Freitagspredigt
Hutba: Die Wahl Ägyptens respektieren
12. Juli 2013Verehrte Muslime,
Allah hat den Menschen in bester Weise erschaffen. Im Unterschied zu den anderen Geschöpfen wurden ihm Vernunft und ein freier Wille gegeben. Dies ist ein Zeichen für den Wert des Menschen bei Allah und seine besondere Stellung unter seinen Geschöpfen.
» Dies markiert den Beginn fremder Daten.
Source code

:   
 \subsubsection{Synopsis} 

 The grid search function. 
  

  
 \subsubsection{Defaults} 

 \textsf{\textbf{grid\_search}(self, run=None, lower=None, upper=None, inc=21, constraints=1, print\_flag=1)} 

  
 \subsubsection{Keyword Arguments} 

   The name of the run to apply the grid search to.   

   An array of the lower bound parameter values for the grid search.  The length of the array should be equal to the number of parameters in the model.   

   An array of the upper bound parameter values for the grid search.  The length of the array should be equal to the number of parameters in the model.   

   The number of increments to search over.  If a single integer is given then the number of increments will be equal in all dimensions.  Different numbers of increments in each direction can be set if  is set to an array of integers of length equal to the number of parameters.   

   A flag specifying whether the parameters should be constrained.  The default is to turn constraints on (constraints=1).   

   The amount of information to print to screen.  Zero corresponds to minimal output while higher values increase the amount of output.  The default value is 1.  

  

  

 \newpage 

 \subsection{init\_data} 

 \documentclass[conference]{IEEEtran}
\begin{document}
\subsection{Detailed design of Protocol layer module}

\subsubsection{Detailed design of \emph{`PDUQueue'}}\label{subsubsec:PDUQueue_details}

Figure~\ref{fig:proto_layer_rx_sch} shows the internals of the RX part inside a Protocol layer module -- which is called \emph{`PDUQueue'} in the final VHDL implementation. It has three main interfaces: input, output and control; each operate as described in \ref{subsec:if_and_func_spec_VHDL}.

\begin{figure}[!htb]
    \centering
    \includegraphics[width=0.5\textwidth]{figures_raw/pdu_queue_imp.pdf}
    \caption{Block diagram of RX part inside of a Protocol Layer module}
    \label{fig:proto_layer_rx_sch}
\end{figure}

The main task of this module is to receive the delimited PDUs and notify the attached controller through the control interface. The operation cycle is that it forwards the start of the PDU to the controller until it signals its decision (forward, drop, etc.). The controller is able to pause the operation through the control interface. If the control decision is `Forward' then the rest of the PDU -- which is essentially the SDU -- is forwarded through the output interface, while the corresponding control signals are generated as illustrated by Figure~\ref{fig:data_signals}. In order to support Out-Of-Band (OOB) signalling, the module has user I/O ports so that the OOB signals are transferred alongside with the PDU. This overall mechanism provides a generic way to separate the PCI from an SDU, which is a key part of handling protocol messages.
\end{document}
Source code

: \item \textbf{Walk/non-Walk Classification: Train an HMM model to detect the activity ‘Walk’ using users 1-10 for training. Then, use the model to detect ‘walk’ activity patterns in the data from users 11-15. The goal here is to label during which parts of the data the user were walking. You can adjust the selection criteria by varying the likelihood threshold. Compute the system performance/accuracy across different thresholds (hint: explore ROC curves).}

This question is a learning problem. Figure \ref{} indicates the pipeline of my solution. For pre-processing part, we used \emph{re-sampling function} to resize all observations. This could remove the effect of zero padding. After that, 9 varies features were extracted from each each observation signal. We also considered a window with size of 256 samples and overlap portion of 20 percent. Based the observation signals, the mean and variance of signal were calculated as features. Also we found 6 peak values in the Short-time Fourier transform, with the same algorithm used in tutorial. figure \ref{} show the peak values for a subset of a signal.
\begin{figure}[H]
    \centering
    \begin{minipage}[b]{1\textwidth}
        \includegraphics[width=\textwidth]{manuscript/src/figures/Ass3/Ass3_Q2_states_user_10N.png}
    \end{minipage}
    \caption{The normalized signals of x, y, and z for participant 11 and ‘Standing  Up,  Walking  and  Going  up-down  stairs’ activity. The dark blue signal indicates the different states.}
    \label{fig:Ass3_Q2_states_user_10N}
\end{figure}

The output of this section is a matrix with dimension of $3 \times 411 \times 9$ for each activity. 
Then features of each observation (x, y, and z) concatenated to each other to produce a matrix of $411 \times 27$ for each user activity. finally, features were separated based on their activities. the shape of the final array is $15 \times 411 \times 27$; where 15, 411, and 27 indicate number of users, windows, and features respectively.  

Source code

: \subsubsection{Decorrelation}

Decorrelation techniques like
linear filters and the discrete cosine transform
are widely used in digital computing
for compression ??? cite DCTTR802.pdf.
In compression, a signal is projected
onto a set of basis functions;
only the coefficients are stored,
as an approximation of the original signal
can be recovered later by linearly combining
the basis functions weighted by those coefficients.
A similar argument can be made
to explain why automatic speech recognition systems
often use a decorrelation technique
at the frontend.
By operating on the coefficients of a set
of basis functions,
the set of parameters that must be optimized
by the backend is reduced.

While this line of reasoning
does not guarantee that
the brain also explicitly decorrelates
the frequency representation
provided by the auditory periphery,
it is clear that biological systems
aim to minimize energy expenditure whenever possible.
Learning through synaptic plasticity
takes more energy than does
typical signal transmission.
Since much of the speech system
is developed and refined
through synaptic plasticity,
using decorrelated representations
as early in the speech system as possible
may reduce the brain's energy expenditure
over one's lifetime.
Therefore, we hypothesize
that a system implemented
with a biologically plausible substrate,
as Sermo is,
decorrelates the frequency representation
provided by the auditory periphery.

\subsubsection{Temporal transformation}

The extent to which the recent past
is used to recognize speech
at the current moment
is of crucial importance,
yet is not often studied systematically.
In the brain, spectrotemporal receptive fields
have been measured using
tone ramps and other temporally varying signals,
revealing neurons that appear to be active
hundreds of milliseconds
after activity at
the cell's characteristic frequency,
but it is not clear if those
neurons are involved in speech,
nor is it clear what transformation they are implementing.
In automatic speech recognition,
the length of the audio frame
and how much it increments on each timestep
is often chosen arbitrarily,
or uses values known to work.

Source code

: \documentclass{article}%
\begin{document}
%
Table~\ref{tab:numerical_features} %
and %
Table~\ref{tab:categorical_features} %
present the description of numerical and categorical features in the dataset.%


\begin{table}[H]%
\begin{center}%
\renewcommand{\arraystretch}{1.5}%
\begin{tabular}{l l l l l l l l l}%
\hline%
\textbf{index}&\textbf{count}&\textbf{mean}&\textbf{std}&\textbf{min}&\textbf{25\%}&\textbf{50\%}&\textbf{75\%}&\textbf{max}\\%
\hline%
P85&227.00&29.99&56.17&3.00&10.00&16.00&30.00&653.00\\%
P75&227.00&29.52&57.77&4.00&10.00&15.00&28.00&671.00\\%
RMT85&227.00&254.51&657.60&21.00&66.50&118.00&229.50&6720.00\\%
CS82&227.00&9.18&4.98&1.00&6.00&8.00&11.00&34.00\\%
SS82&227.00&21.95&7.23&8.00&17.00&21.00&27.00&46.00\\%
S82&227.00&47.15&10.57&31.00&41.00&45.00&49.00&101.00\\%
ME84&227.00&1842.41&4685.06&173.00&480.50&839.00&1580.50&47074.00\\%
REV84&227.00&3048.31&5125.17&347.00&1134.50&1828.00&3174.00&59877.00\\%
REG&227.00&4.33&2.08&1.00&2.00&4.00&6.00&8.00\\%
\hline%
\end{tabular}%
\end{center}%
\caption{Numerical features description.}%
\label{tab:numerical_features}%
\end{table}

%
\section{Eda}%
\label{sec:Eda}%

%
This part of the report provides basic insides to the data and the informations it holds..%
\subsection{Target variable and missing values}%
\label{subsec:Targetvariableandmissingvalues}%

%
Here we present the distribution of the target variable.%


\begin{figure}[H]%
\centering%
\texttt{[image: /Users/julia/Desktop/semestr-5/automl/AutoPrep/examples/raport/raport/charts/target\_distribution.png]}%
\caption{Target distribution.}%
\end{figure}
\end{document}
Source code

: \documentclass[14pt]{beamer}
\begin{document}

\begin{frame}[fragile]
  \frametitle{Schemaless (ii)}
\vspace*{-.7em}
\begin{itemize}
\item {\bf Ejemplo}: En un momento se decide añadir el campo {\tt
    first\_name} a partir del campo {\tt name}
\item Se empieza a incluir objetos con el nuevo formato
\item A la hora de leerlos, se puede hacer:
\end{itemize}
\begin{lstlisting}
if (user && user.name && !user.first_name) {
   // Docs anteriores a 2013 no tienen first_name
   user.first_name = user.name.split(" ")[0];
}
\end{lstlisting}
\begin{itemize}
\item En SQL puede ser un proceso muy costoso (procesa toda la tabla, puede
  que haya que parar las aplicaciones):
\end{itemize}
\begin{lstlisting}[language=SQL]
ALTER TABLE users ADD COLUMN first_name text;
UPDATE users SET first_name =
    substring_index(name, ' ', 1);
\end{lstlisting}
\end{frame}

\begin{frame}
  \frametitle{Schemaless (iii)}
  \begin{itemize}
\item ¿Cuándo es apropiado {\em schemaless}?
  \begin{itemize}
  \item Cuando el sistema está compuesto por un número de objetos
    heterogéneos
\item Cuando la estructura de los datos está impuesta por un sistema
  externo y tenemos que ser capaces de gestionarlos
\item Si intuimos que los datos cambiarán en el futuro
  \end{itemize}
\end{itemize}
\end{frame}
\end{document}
Vernunft und Willensfreiheit ermöglichen uns Menschen, nachzudenken, zu verstehen und uns frei für oder gegen etwas zu entscheiden. Solange wir dabei nicht die Rechte anderer verletzten, muss die Entscheidung geachtet und respektiert werden. Gleichzeitig müssen wir uns mit unserer Entscheidung vor Allah und den Menschen verantworten.
Dies verdeutlicht unser Herr im Koran, wenn es dort heißt: „Und wer Gutes (auch nur) im Gewicht eines Stäubchens getan hat, wird es sehen. Und wer Böses (auch nur) im Gewicht eines Stäubchens getan hat, wird es sehen.“ (Sure Zalzala, 99:7-8)
Liebe Geschwister,
vor einem Jahr hat das ägyptische Volk in einer freien Wahl seinen Präsidenten gewählt und damit eine Entscheidung für seine Zukunft getroffen. Damit hat die ägyptische Bevölkerung die große Bedeutung und den Wert freier Wahlen gezeigt.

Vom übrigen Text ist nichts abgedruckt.